Exercise aim:
Your reply should hold only the lines from the records below where "float" occurs.

Available data:

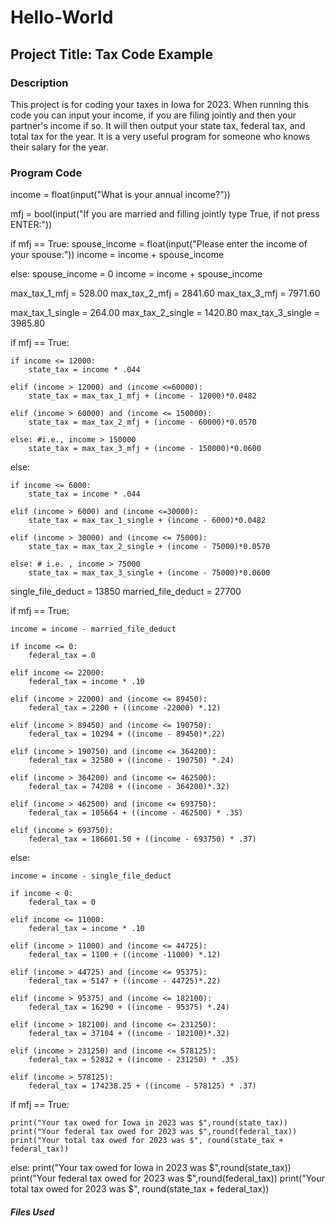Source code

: # Hello-World

## Project Title: Tax Code Example


### Description
This project is for coding your taxes in Iowa for 2023. When running this code you can input your income, if you are filing jointly and then your partner's income if so. It will then output your state tax, federal tax, and total tax for the year. It is a very useful program for someone who knows their salary for the year. 

### Program Code

income = float(input("What is your annual income?"))

mfj = bool(input("If you are married and filling jointly type True, if not press ENTER:"))

if mfj == True:
    spouse_income = float(input("Please enter the income of your spouse:"))
    income = income + spouse_income

else:
    spouse_income = 0
    income = income + spouse_income
  
max_tax_1_mfj = 528.00
max_tax_2_mfj = 2841.60
max_tax_3_mfj = 7971.60

max_tax_1_single = 264.00
max_tax_2_single = 1420.80
max_tax_3_single = 3985.80

if mfj == True:
    
    if income <= 12000:
        state_tax = income * .044
        
    elif (income > 12000) and (income <=60000):
        state_tax = max_tax_1_mfj + (income - 12000)*0.0482
    
    elif (income > 60000) and (income <= 150000):
        state_tax = max_tax_2_mfj + (income - 60000)*0.0570
    
    else: #i.e., income > 150000
        state_tax = max_tax_3_mfj + (income - 150000)*0.0600

else:

    if income <= 6000:
        state_tax = income * .044
        
    elif (income > 6000) and (income <=30000):
        state_tax = max_tax_1_single + (income - 6000)*0.0482
    
    elif (income > 30000) and (income <= 75000):
        state_tax = max_tax_2_single + (income - 75000)*0.0570
        
    else: # i.e. , income > 75000
        state_tax = max_tax_3_single + (income - 75000)*0.0600
        
single_file_deduct = 13850
married_file_deduct = 27700

if mfj == True:
    
    income = income - married_file_deduct
    
    if income <= 0:
        federal_tax = 0 
    
    elif income <= 22000:
        federal_tax = income * .10
        
    elif (income > 22000) and (income <= 89450):
        federal_tax = 2200 + ((income -22000) *.12)
    
    elif (income > 89450) and (income <= 190750):
        federal_tax = 10294 + ((income - 89450)*.22)
    
    elif (income > 190750) and (income <= 364200):
        federal_tax = 32580 + ((income - 190750) *.24)
    
    elif (income > 364200) and (income <= 462500):
        federal_tax = 74208 + ((income - 364200)*.32)
    
    elif (income > 462500) and (income <= 693750):
        federal_tax = 105664 + ((income - 462500) * .35)
    
    elif (income > 693750):
        federal_tax = 186601.50 + ((income - 693750) * .37)
   
else: 
    
    income = income - single_file_deduct
    
    if income < 0:
        federal_tax = 0 
        
    elif income <= 11000:
        federal_tax = income * .10
        
    elif (income > 11000) and (income <= 44725):
        federal_tax = 1100 + ((income -11000) *.12)
    
    elif (income > 44725) and (income <= 95375):
        federal_tax = 5147 + ((income - 44725)*.22)
    
    elif (income > 95375) and (income <= 182100):
        federal_tax = 16290 + ((income - 95375) *.24)
    
    elif (income > 182100) and (income <= 231250):
        federal_tax = 37104 + ((income - 182100)*.32)
    
    elif (income > 231250) and (income <= 578125):
        federal_tax = 52832 + ((income - 231250) * .35)
    
    elif (income > 578125):
        federal_tax = 174238.25 + ((income - 578125) * .37)

if mfj == True:
    
    print("Your tax owed for Iowa in 2023 was $",round(state_tax))
    print("Your federal tax owed for 2023 was $",round(federal_tax))
    print("Your total tax owed for 2023 was $", round(state_tax + federal_tax))

else:
    print("Your tax owed for Iowa in 2023 was $",round(state_tax))
    print("Your federal tax owed for 2023 was $",round(federal_tax))
    print("Your total tax owed for 2023 was $", round(state_tax + federal_tax))

##### Files Used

Answer space:
income = float(input("What is your annual income?"))
    spouse_income = float(input("Please enter the income of your spouse:"))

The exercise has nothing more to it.